What this task involves => Below are some entries; reproduce them exactly and leave every picture out.

Excerpted data =>
=-=-=

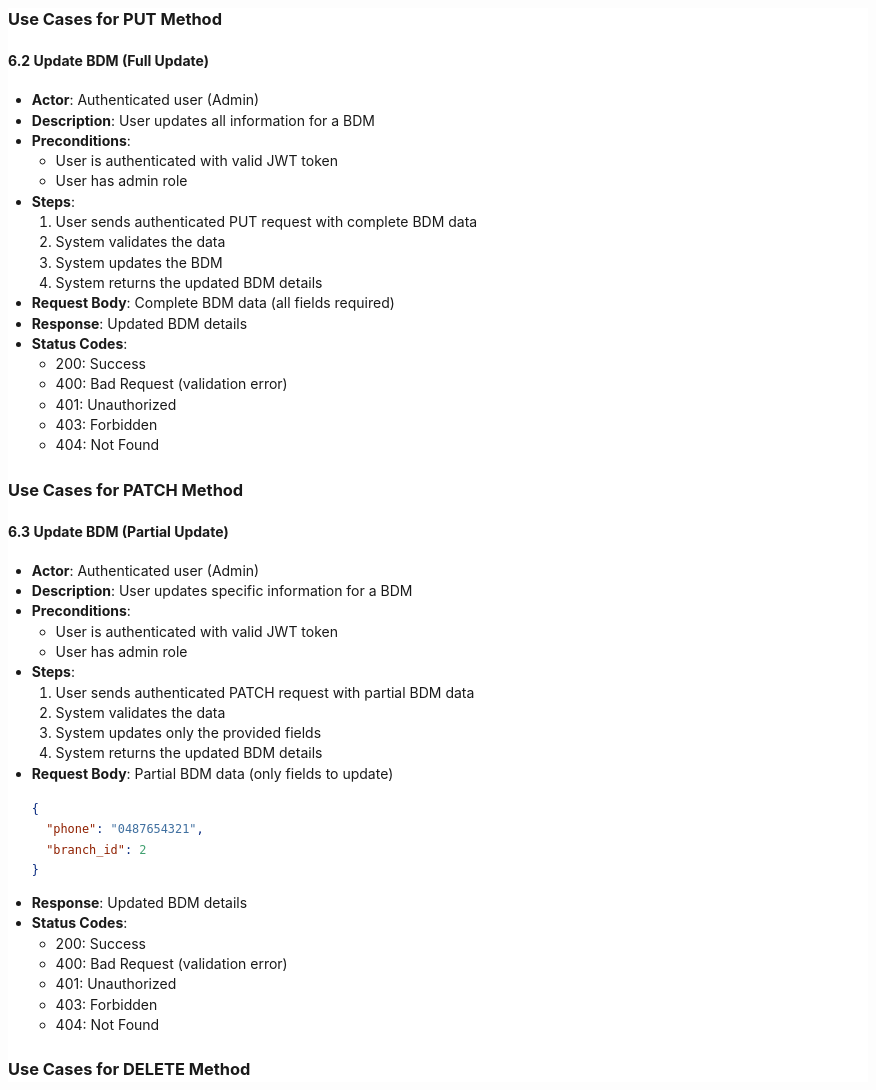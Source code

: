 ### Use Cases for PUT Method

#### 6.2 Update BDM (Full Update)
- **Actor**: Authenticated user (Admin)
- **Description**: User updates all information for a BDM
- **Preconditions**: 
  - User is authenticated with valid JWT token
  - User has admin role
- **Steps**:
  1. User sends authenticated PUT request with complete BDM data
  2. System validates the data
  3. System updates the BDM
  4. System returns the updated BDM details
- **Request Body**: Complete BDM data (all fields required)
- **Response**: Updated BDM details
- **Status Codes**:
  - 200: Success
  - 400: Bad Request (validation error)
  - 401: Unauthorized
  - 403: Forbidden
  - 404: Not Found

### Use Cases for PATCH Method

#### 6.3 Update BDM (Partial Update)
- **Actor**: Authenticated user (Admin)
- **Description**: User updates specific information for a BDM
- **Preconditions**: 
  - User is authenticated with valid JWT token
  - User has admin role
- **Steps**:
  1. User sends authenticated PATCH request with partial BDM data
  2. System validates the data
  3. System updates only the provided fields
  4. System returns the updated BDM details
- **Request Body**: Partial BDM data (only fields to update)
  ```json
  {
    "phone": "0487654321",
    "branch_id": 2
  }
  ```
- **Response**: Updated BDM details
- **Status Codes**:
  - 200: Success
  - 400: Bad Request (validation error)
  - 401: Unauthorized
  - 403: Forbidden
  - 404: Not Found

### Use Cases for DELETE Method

=-=-=

Answer area =>
Source code

: ### Use Cases for PUT Method

#### 6.2 Update BDM (Full Update)
- **Actor**: Authenticated user (Admin)
- **Description**: User updates all information for a BDM
- **Preconditions**: 
  - User is authenticated with valid JWT token
  - User has admin role
- **Steps**:
  1. User sends authenticated PUT request with complete BDM data
  2. System validates the data
  3. System updates the BDM
  4. System returns the updated BDM details
- **Request Body**: Complete BDM data (all fields required)
- **Response**: Updated BDM details
- **Status Codes**:
  - 200: Success
  - 400: Bad Request (validation error)
  - 401: Unauthorized
  - 403: Forbidden
  - 404: Not Found

### Use Cases for PATCH Method

#### 6.3 Update BDM (Partial Update)
- **Actor**: Authenticated user (Admin)
- **Description**: User updates specific information for a BDM
- **Preconditions**: 
  - User is authenticated with valid JWT token
  - User has admin role
- **Steps**:
  1. User sends authenticated PATCH request with partial BDM data
  2. System validates the data
  3. System updates only the provided fields
  4. System returns the updated BDM details
- **Request Body**: Partial BDM data (only fields to update)
  ```json
  {
    "phone": "0487654321",
    "branch_id": 2
  }
  ```
- **Response**: Updated BDM details
- **Status Codes**:
  - 200: Success
  - 400: Bad Request (validation error)
  - 401: Unauthorized
  - 403: Forbidden
  - 404: Not Found

### Use Cases for DELETE Method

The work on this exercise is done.